What was the vandal thinking? Was it spontaneous? Maybe seeing a few images of regal splendor was more than the vandal could handle, and the defenseless book was the object of their frustration. I imagined a face, angry at first, eyes ablaze, a red pen held aloft ready to strike, but then softening to reflect a warm, satisfied glow. Or perhaps it was a measured act, plotted after a night of determined reflection. My mind formed the image of a student tossing and turning in bed, unable to sleep, with angry thoughts coursing through his tender mind. Perhaps his uncle had been tortured and killed by the king’s intelligence services, and he was taking revenge. Perhaps he hated the outlandish wealth of the king, while the ordinary people suffered.
I became fascinated with the defaced image. It represented something for me, but what was it exactly? There are many oppressive forces that bear down on us. We may feel like we have little control over our destiny. We might well be aware that many of our leaders are selfish and perhaps even overtly corrupt, like the former king of Iran was, but we probably feel we have little power to change the situation. Defacing an image might be one way for someone to feel like they’re doing something productive.

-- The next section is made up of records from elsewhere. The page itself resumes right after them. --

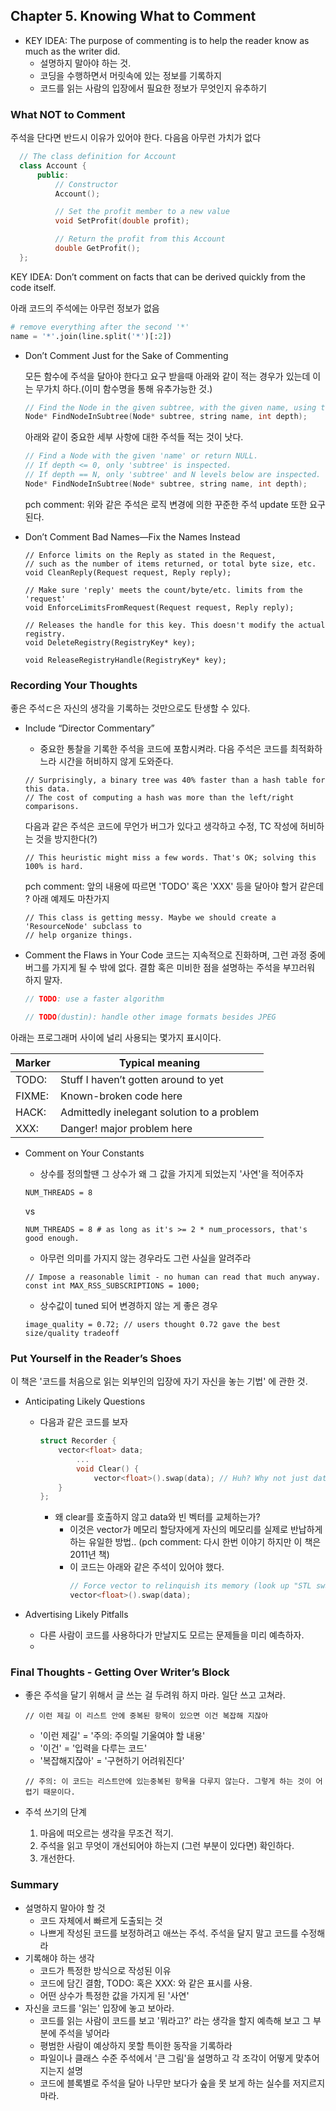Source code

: ## Chapter 5. Knowing What to Comment

  - KEY IDEA: The purpose of commenting is to help the reader know as much as the writer did.
    - 설명하지 말아야 하는 것.
    - 코딩을 수행하면서 머릿속에 있는 정보를 기록하지
    - 코드를 읽는 사람의 입장에서 필요한 정보가 무엇인지 유추하기
    
### What NOT to Comment
  주석을 단다면 반드시 이유가 있어야 한다. 다음음 아무런 가치가 없다 
  ```cpp
    // The class definition for Account
    class Account {
        public:
            // Constructor
            Account();

            // Set the profit member to a new value
            void SetProfit(double profit);

            // Return the profit from this Account
            double GetProfit();
    };
  ```
KEY IDEA: Don’t comment on facts that can be derived quickly from the code itself.

  아래 코드의 주석에는 아무런 정보가 없음
  ```python    
  # remove everything after the second '*'
  name = '*'.join(line.split('*')[:2])
  ```

  - Don’t Comment Just for the Sake of Commenting
     
    모든  함수에 주석을 달아야 한다고 요구 받을때 아래와 같이 적는 경우가 있는데 이는 무가치 하다.(이미 함수명을 통해 유추가능한 것.)
    ```cpp
    // Find the Node in the given subtree, with the given name, using the given depth.
    Node* FindNodeInSubtree(Node* subtree, string name, int depth);
    ```
     
    아래와 같이 중요한 세부 사항에 대한 주석들 적는 것이 낫다.
    ```cpp
    // Find a Node with the given 'name' or return NULL.
    // If depth <= 0, only 'subtree' is inspected.
    // If depth == N, only 'subtree' and N levels below are inspected.
    Node* FindNodeInSubtree(Node* subtree, string name, int depth);
    ```
    
    pch comment: 위와 같은 주석은 로직 변경에 의한 꾸준한 주석 update 또한 요구된다. 
  
  - Don’t Comment Bad Names—Fix the Names Instead
    ```
    // Enforce limits on the Reply as stated in the Request,
    // such as the number of items returned, or total byte size, etc.
    void CleanReply(Request request, Reply reply);
    ```
    
    ```
    // Make sure 'reply' meets the count/byte/etc. limits from the 'request'
    void EnforceLimitsFromRequest(Request request, Reply reply);
    ```
    
    ```
    // Releases the handle for this key. This doesn't modify the actual registry.
    void DeleteRegistry(RegistryKey* key);
    ```
    
    ```
    void ReleaseRegistryHandle(RegistryKey* key);
    ```
  

### Recording Your Thoughts
  좋은 주석ㄷ은 자신의 생각을 기록하는 것만으로도 탄생할 수 있다. 
  - Include “Director Commentary”
    - 중요한 통찰을 기록한 주석을 코드에 포함시켜라. 
      다음 주석은 코드를 최적화하느라 시간을 허비하지 않게 도와준다. 
    ```
    // Surprisingly, a binary tree was 40% faster than a hash table for this data.
    // The cost of computing a hash was more than the left/right comparisons.
    ```
    다음과 같은 주석은 코드에 무언가 버그가 있다고 생각하고 수정, TC 작성에 허비하는 것을 방지한다(?)
    ```
    // This heuristic might miss a few words. That's OK; solving this 100% is hard.
    ```
    pch comment: 앞의 내용에 따르면 'TODO' 혹은 'XXX' 등을 달아야 할거 같은데 ? 아래 예제도 마찬가지
    
    ```
    // This class is getting messy. Maybe we should create a 'ResourceNode' subclass to
    // help organize things.
    ```
    
  - Comment the Flaws in Your Code
    코드는 지속적으로 진화하며, 그런 과정 중에 버그를 가지게 될 수 밖에 없다. 결함 혹은 미비한 점을 설명하는 주석을 부끄러워 하지 말자. 
    ```cpp
    // TODO: use a faster algorithm
    ```
    
    ```cpp
    // TODO(dustin): handle other image formats besides JPEG
    ```
    
    
  아래는 프로그래머 사이에 널리 사용되는 몇가지 표시이다.
    
    
  |Marker|Typical meaning|
  |------|---|
  |TODO:|Stuff I haven’t gotten around to yet|
  |FIXME:|Known-broken code here|
  |HACK:|Admittedly inelegant solution to a problem|
  |XXX:|Danger! major problem here|
    
  - Comment on Your Constants
    -  상수를 정의할땐 그 상수가 왜 그 값을 가지게 되었는지 '사연'을 적어주자
    
    ```
    NUM_THREADS = 8
    ```
    vs
    ```
    NUM_THREADS = 8 # as long as it's >= 2 * num_processors, that's good enough.
    ```
        
    - 아무런 의미를 가지지 않는 경우라도 그런 사실을 알려주라 
    
    ```
    // Impose a reasonable limit - no human can read that much anyway.
    const int MAX_RSS_SUBSCRIPTIONS = 1000;
    ``` 
    
    - 상수값이 tuned 되어 변경하지 않는 게 좋은 경우 
    ```
    image_quality = 0.72; // users thought 0.72 gave the best size/quality tradeoff
    ``` 
### Put Yourself in the Reader’s Shoes
  이 책은 '코드를 처음으로 읽는 외부인의 입장에 자기 자신을 놓는 기법' 에 관한 것. 
  - Anticipating Likely Questions
      - 다음과 같은 코드를 보자 
        ```cpp
        struct Recorder {
            vector<float> data;
                ...
                void Clear() {
                    vector<float>().swap(data); // Huh? Why not just data.clear()?
            }
        };
        ```
        - 왜 clear를 호출하지 않고 data와 빈 벡터를 교체하는가? 
          - 이것은 vector가 메모리 할당자에게 자신의 메모리를 실제로 반납하게 하는 유일한 방법.. (pch comment: 다시 한번 이야기 하지만 이 책은 2011년 책)
          - 이 코드는 아래와 같은 주석이 있어야 했다.
              ```cpp
              // Force vector to relinquish its memory (look up "STL swap trick")
              vector<float>().swap(data);
              ```     
        
  - Advertising Likely Pitfalls
    -  다른 사람이 코드를 사용하다가 만날지도 모르는 문제들을 미리 예측하자.
      - 
### Final Thoughts - Getting Over Writer’s Block
  - 좋은 주석을 달기 위해서 글 쓰는 걸 두려워 하지 마라. 일단 쓰고 고쳐라.
    ```
    // 이런 제길 이 리스트 안에 중복된 항목이 있으면 이건 복잡해 지잖아
    ```
    - '이런 제길' = '주의: 주의릴 기울여야 할 내용'
    - '이건' = '입력을 다루는 코드'
    - '복잡해지잖아' = '구현하기 어려워진다'
    
    ```
    // 주의: 이 코드는 리스트안에 있는중복된 항목을 다루지 않는다. 그렇게 하는 것이 어렵기 때문이다. 
    ```
  - 주석 쓰기의 단계
    1. 마음에 떠오르는 생각을 무조건 적기.
    2. 주석을 읽고 무엇이 개선되어야 하는지 (그런 부분이 있다면) 확인하다.
    3. 개선한다.  
    
### Summary
  - 설명하지 말아야 할 것
    - 코드 자체에서 빠르게 도출되는 것
    - 나쁘게 작성된 코드를 보정하려고 애쓰는 주석. 주석을 달지 말고 코드를 수정해라
  - 기록해야 하는 생각
    - 코드가 특정한 방식으로 작성된 이유
    - 코드에 담긴 결함, TODO: 혹은 XXX: 와 같은 표시를 사용.
    - 어떤 상수가 특정한 값을 가지게 된 '사연'
  - 자신을 코드를 '읽는' 입장에 놓고 보아라.
    - 코드를 읽는 사람이 코드를 보고 '뭐라고?' 라는 생각을 할지 예측해 보고 그 부분에 주석을 넣어라
    - 평범한 사람이 예상하지 못할 특이한 동작을 기록하라
    - 파일이나 클래스 수준 주석에서 '큰 그림'을 설명하고 각 조각이 어떻게 맞추어 지는지 설명
    - 코드에 블록별로 주석을 달아 나무만 보다가 숲을 못 보게 하는 실수를 저지르지 마라.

The king was a handsome man. His wife was undoubtedly beautiful. Iranians often place a premium on looks. They can afford to. They’re an attractive and refined people. An Iranian American was recently telling me of his displeasure at what he considers the rampant materialism and all around shallowness found within much of his community in southern California. Yet the red X disregarded all of that decadent aesthetic pleasure. It said "I don’t care how handsome and beautiful you are, you’re still a dastardly scoundrel."
Perhaps the fact that I am a photographer myself makes me sensitive to these issues. I’m often intrigued when there is a collision between ideals and ideology, or beauty and ugliness. Images I’ve published on the Internet are often used for political or artistic purposes by individuals and organizations. Sometimes people ask me for permission, and they occasionally even pay me for the privilege. At other times they use an image without bothering to contact me. Sometimes they respect the dignity of the people in the images, sometimes not.
All in all, the vandal got me thinking. I don’t like how they did it, but I have to admit they left their mark on more than just the book.